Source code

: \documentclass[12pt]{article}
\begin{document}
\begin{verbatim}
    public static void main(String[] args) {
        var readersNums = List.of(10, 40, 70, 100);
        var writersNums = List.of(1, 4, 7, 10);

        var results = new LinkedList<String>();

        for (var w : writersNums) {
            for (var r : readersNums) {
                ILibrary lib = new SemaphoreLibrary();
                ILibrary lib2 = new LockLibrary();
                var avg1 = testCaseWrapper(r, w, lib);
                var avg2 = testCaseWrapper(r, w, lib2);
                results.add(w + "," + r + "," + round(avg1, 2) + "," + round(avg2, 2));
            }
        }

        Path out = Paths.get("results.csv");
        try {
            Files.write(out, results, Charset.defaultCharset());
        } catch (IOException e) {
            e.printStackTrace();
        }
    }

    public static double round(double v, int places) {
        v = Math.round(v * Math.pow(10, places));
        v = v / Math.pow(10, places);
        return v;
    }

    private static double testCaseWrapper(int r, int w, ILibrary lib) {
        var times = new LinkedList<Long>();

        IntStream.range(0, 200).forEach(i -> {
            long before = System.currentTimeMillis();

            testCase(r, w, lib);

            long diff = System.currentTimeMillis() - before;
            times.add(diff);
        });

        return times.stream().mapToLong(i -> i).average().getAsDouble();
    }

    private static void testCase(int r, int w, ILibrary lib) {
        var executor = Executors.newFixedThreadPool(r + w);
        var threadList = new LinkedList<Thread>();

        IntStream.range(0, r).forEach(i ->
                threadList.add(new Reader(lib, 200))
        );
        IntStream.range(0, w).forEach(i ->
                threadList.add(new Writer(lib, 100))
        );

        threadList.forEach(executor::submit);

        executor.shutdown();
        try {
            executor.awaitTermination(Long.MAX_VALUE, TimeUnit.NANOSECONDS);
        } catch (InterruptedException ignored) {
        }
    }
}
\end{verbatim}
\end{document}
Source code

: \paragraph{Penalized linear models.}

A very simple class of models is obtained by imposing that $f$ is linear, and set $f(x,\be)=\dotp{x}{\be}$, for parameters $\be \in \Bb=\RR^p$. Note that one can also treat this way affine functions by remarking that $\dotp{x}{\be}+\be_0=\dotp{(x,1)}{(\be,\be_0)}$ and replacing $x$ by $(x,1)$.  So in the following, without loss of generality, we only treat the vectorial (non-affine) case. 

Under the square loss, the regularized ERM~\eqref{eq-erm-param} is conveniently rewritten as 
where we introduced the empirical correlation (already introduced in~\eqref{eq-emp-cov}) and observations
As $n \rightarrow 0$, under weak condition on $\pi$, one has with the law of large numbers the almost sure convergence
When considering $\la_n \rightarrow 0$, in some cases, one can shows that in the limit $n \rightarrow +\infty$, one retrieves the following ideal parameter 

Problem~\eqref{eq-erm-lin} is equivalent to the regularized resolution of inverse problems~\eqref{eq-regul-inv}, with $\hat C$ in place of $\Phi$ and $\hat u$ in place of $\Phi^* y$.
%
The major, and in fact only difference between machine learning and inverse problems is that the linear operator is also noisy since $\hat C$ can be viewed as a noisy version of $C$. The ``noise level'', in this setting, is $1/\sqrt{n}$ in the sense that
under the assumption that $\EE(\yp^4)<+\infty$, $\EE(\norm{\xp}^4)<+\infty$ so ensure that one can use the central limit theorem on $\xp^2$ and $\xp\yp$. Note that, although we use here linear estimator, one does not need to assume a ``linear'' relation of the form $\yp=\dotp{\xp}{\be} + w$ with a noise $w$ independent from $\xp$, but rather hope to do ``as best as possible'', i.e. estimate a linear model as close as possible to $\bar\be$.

══════

**What is being asked**: What is needed is an exact copy of every entry.

**Written answer**:
Source code

: \documentclass[12pt]{article}
\begin{document}
\begin{verbatim}
    public static void main(String[] args) {
        var readersNums = List.of(10, 40, 70, 100);
        var writersNums = List.of(1, 4, 7, 10);

        var results = new LinkedList<String>();

        for (var w : writersNums) {
            for (var r : readersNums) {
                ILibrary lib = new SemaphoreLibrary();
                ILibrary lib2 = new LockLibrary();
                var avg1 = testCaseWrapper(r, w, lib);
                var avg2 = testCaseWrapper(r, w, lib2);
                results.add(w + "," + r + "," + round(avg1, 2) + "," + round(avg2, 2));
            }
        }

        Path out = Paths.get("results.csv");
        try {
            Files.write(out, results, Charset.defaultCharset());
        } catch (IOException e) {
            e.printStackTrace();
        }
    }

    public static double round(double v, int places) {
        v = Math.round(v * Math.pow(10, places));
        v = v / Math.pow(10, places);
        return v;
    }

    private static double testCaseWrapper(int r, int w, ILibrary lib) {
        var times = new LinkedList<Long>();

        IntStream.range(0, 200).forEach(i -> {
            long before = System.currentTimeMillis();

            testCase(r, w, lib);

            long diff = System.currentTimeMillis() - before;
            times.add(diff);
        });

        return times.stream().mapToLong(i -> i).average().getAsDouble();
    }

    private static void testCase(int r, int w, ILibrary lib) {
        var executor = Executors.newFixedThreadPool(r + w);
        var threadList = new LinkedList<Thread>();

        IntStream.range(0, r).forEach(i ->
                threadList.add(new Reader(lib, 200))
        );
        IntStream.range(0, w).forEach(i ->
                threadList.add(new Writer(lib, 100))
        );

        threadList.forEach(executor::submit);

        executor.shutdown();
        try {
            executor.awaitTermination(Long.MAX_VALUE, TimeUnit.NANOSECONDS);
        } catch (InterruptedException ignored) {
        }
    }
}
\end{verbatim}
\end{document}
Source code

: \paragraph{Penalized linear models.}

A very simple class of models is obtained by imposing that $f$ is linear, and set $f(x,\be)=\dotp{x}{\be}$, for parameters $\be \in \Bb=\RR^p$. Note that one can also treat this way affine functions by remarking that $\dotp{x}{\be}+\be_0=\dotp{(x,1)}{(\be,\be_0)}$ and replacing $x$ by $(x,1)$.  So in the following, without loss of generality, we only treat the vectorial (non-affine) case. 

Under the square loss, the regularized ERM~\eqref{eq-erm-param} is conveniently rewritten as 
where we introduced the empirical correlation (already introduced in~\eqref{eq-emp-cov}) and observations
As $n \rightarrow 0$, under weak condition on $\pi$, one has with the law of large numbers the almost sure convergence
When considering $\la_n \rightarrow 0$, in some cases, one can shows that in the limit $n \rightarrow +\infty$, one retrieves the following ideal parameter 

Problem~\eqref{eq-erm-lin} is equivalent to the regularized resolution of inverse problems~\eqref{eq-regul-inv}, with $\hat C$ in place of $\Phi$ and $\hat u$ in place of $\Phi^* y$.
%
The major, and in fact only difference between machine learning and inverse problems is that the linear operator is also noisy since $\hat C$ can be viewed as a noisy version of $C$. The ``noise level'', in this setting, is $1/\sqrt{n}$ in the sense that
under the assumption that $\EE(\yp^4)<+\infty$, $\EE(\norm{\xp}^4)<+\infty$ so ensure that one can use the central limit theorem on $\xp^2$ and $\xp\yp$. Note that, although we use here linear estimator, one does not need to assume a ``linear'' relation of the form $\yp=\dotp{\xp}{\be} + w$ with a noise $w$ independent from $\xp$, but rather hope to do ``as best as possible'', i.e. estimate a linear model as close as possible to $\bar\be$.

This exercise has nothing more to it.